WORK ITEM:
Lines with the word "logic" are the answer; copy each of them from the data below.

※ ※ ※

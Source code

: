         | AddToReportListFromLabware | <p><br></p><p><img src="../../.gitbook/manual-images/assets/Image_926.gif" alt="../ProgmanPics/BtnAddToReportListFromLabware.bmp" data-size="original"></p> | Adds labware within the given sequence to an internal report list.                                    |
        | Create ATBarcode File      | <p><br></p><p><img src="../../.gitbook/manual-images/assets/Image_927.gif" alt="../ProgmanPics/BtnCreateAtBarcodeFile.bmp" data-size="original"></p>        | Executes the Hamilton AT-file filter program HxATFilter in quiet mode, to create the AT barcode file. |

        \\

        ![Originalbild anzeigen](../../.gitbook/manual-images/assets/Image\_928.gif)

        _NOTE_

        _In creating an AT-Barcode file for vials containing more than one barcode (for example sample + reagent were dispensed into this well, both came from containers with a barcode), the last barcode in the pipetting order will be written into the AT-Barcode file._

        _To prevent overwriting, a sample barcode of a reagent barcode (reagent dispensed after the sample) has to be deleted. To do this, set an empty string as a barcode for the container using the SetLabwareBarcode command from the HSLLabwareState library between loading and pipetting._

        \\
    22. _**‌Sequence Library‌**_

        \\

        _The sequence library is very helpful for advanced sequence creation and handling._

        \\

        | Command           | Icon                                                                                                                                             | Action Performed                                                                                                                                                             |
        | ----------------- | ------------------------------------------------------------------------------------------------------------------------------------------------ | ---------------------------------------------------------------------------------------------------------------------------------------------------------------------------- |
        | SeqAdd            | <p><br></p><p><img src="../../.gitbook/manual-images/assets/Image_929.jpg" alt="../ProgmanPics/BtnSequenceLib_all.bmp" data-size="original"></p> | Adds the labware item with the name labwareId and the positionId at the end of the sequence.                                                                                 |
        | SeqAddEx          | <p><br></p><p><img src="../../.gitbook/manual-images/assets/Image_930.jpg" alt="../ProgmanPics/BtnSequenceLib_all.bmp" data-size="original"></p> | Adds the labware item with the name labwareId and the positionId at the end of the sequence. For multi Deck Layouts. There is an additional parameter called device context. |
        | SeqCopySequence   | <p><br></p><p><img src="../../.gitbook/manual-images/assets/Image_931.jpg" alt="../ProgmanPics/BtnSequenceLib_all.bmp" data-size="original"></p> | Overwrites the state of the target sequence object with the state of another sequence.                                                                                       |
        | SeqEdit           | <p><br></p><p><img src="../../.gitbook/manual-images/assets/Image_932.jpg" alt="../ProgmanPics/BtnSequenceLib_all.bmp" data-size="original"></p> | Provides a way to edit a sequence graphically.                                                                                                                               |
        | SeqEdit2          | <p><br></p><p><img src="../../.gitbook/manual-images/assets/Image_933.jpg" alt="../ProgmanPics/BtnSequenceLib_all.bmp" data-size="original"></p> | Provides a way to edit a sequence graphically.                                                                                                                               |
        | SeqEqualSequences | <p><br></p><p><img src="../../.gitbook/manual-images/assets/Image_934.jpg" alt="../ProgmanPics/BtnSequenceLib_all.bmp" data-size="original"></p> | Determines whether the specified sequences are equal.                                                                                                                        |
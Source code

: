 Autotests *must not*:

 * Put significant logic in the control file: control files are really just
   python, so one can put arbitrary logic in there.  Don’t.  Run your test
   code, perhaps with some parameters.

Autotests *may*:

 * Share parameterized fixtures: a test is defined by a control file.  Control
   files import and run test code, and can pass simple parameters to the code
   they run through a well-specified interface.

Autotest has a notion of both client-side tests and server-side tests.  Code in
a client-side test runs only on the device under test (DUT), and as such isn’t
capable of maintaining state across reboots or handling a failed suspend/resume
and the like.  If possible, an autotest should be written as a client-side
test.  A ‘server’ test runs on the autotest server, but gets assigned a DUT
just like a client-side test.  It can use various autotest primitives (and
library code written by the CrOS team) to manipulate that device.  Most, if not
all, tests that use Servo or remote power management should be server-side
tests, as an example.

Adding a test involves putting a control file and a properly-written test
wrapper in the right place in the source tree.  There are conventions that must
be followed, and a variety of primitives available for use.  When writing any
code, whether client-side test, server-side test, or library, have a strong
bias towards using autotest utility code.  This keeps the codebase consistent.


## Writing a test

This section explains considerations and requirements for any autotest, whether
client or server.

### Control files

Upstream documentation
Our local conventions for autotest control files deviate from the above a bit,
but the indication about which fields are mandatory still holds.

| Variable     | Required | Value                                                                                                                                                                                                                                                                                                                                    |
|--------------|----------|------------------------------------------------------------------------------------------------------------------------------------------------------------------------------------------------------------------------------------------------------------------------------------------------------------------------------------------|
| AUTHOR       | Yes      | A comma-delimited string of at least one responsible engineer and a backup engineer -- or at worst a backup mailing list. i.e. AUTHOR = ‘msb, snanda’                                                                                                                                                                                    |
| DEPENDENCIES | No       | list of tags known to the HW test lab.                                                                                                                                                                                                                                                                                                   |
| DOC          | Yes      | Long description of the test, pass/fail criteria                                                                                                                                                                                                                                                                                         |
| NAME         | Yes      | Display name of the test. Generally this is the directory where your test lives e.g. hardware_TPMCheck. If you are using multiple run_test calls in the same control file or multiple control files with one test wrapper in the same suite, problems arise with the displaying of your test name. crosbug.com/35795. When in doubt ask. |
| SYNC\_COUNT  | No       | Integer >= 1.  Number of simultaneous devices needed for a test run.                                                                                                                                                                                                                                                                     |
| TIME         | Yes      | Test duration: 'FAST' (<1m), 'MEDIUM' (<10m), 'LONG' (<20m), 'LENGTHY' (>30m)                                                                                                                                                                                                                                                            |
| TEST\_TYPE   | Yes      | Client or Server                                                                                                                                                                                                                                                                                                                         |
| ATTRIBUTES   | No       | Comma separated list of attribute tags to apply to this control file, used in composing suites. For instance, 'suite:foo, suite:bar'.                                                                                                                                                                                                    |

※ ※ ※

SOLVED EXERCISE:
 * Put significant logic in the control file: control files are really just
   python, so one can put arbitrary logic in there.  Don’t.  Run your test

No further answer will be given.